America loves to group its people together. As much as we brag about being the most diverse nation in the world, it hides the fact that so many different races and ethnicities seem to trouble it. Instead of embracing the different parts of us that make us unique, America at times acts as though it wants to scrap our individuality.
Instead, we are pushed into groups that many of us are uncomfortable being categorized into. According to the Pew Research Center, the U.S. Census is changing the way that it asks about race and ethnicity. There are more options for the responder to choose from. The Census’ goal is to have fewer people choose the box that says, “some other race.”
With the census, instead of being confused about how exactly to dictate that one is, for example, Lebanese, there is now the option to check off “white” and then, underneath the box, clarify one’s ethnicity.
However, this luxury is unavailable on a majority of the paperwork that one must complete on a regular basis in order to apply for jobs, graduate school or even to visit a new doctor. It’s frustrating that we are forced to give up our individuality on these forms to become one number in a group, but what is even more upsetting is that these groups we are forced into are too broad.

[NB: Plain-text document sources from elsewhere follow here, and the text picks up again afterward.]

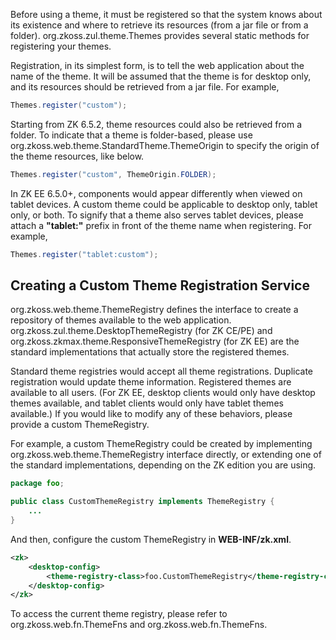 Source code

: Before using a theme, it must be registered so that the system knows
about its existence and where to retrieve its resources (from a jar file
or from a folder). <javadoc>org.zkoss.zul.theme.Themes</javadoc>
provides several static methods for registering your themes.

Registration, in its simplest form, is to tell the web application about
the name of the theme. It will be assumed that the theme is for desktop
only, and its resources should be retrieved from a jar file. For
example,

``` java
Themes.register("custom");
```

Starting from ZK 6.5.2, theme resources could also be retrieved from a
folder. To indicate that a theme is folder-based, please use
<javadoc>org.zkoss.web.theme.StandardTheme.ThemeOrigin</javadoc> to
specify the origin of the theme resources, like below.

``` java
Themes.register("custom", ThemeOrigin.FOLDER);
```

In ZK EE 6.5.0+, components would appear differently when viewed on
tablet devices. A custom theme could be applicable to desktop only,
tablet only, or both. To signify that a theme also serves tablet
devices, please attach a **"tablet:"** prefix in front of the theme name
when registering. For example,

``` java
Themes.register("tablet:custom");
```

## Creating a Custom Theme Registration Service

<javadoc>org.zkoss.web.theme.ThemeRegistry</javadoc> defines the
interface to create a repository of themes available to the web
application. <javadoc>org.zkoss.zul.theme.DesktopThemeRegistry</javadoc>
(for ZK CE/PE) and
<javadoc>org.zkoss.zkmax.theme.ResponsiveThemeRegistry</javadoc> (for ZK
EE) are the standard implementations that actually store the registered
themes.

Standard theme registries would accept all theme registrations.
Duplicate registration would update theme information. Registered themes
are available to all users. (For ZK EE, desktop clients would only have
desktop themes available, and tablet clients would only have tablet
themes available.) If you would like to modify any of these behaviors,
please provide a custom ThemeRegistry.

For example, a custom ThemeRegistry could be created by implementing
<javadoc>org.zkoss.web.theme.ThemeRegistry</javadoc> interface directly,
or extending one of the standard implementations, depending on the ZK
edition you are using.

``` java
package foo;

public class CustomThemeRegistry implements ThemeRegistry {
    ...
}
```

And then, configure the custom ThemeRegistry in **WEB-INF/zk.xml**.

``` xml
<zk>
    <desktop-config>
        <theme-registry-class>foo.CustomThemeRegistry</theme-registry-class>
    </desktop-config>
</zk>
```

To access the current theme registry, please refer to
<javadoc class="true" method="getThemeRegistry()">org.zkoss.web.fn.ThemeFns</javadoc>
and
<javadoc class="true" method="setThemeRegistry(org.zkoss.web.theme.ThemeRegistry)">org.zkoss.web.fn.ThemeFns</javadoc>.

It is especially difficult for people from the Middle East, as they must declare themselves “white” even if they believe that they are of color. For people from India, Pakistan and Bangladesh, though they identify as South Asian, they must check off that they are Asian, even though that puts them in a group that they believe they are different from.
In the case of people who are biracial or identify as being a part of more than one race, they are often forced to choose one race — even if they identify as, say, both Egyptian and Indian. It is unfair that one must pick which part of their heritage they want to identify with.
If UMBC prides itself in having such a diverse community, then that diversity needs to be accommodated. Students need to be shown that the unique parts of them are appreciated, and so there needs to be a change in the way that we are allowed to identify ourselves.